Please check my substitution for this integral, $$\iiint _V\left(z\right)\,\mathrm{d}x\,\mathrm{d}y\,\mathrm{d}z,$$ where $x^2+y^2+z^2\le 3$, $z\ge 1$.
I am not sure how to do the correct substitution, this is how I've done it since $x^2+y^2+z^2\le 3$ its a sphere with the center in origin and radius $\sqrt{3}$:
$T:x=rsin\phi cos\theta ,\:y=rsin\phi sin\theta \:,\:z=rcos\theta \:$
where $\theta \in \left[0,2\pi \right]$, and $0\le r\le \sqrt{3}$ , $\left|Jt\right|=r^2sin\phi \:$
I am not sure if I found the correct boundary for r and what is the boundary for $\phi$. I plan to integrate in the following order $\mathrm{d}r$ $\mathrm{d}\phi$ $\mathrm{d}\theta$ . No need to evaluate, I just want to find out the boundary for $\phi$ and check if the one for r is correct.

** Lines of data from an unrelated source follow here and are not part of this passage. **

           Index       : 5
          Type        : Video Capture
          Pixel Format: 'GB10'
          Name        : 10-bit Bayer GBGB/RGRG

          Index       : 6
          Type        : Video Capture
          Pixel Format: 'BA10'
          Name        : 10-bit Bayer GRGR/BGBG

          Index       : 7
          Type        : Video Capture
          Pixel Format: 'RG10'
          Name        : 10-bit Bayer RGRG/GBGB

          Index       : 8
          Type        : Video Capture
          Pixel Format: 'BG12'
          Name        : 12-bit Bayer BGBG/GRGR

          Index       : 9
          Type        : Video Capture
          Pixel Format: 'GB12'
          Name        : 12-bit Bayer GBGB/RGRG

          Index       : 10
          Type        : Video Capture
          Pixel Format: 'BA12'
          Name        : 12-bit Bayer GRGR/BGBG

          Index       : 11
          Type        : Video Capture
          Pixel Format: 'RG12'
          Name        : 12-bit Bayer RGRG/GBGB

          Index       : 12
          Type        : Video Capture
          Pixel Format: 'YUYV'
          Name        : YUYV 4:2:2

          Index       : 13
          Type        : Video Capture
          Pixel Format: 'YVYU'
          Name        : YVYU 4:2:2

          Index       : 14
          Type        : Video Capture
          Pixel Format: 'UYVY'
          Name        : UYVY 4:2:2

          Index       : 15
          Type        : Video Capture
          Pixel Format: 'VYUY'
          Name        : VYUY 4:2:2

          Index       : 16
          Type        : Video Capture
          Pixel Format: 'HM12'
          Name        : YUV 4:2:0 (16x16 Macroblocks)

Based on how you have defined x and y in spherical coordinates, you have a typo in z, $z = \rho \cos\phi$ and not $\rho \cos\theta$.
Also the lower limit of $\rho$ is not zero. It is defined by $z = 1$.
$z = 1 \implies \rho \cos\phi = 1$ so $\rho = \sec \phi$.
At intersection of plane $z = 1$ and surface of the sphere, $\rho = \sqrt3, z = 1$.
So $z = 1 = \sqrt3 \cos\phi \implies \phi = \arccos {\left(\dfrac{1}{\sqrt3}\right)}$
So limits are, $ \ \sec \phi \leq \rho \leq \sqrt3, 0 \leq \phi \leq \arccos {\left(\dfrac{1}{\sqrt3}\right)}, 0 \leq \theta \leq 2\pi$.
The order of integral is $d\rho$ first and then $d\phi, d\theta$.
In cylindrical coordinates, if we are going in the order $dr \ dz \ d\theta$,
$0 \leq r \leq \sqrt{3-z^2}, 1 \leq z \leq \sqrt3, 0 \leq \theta \leq 2\pi$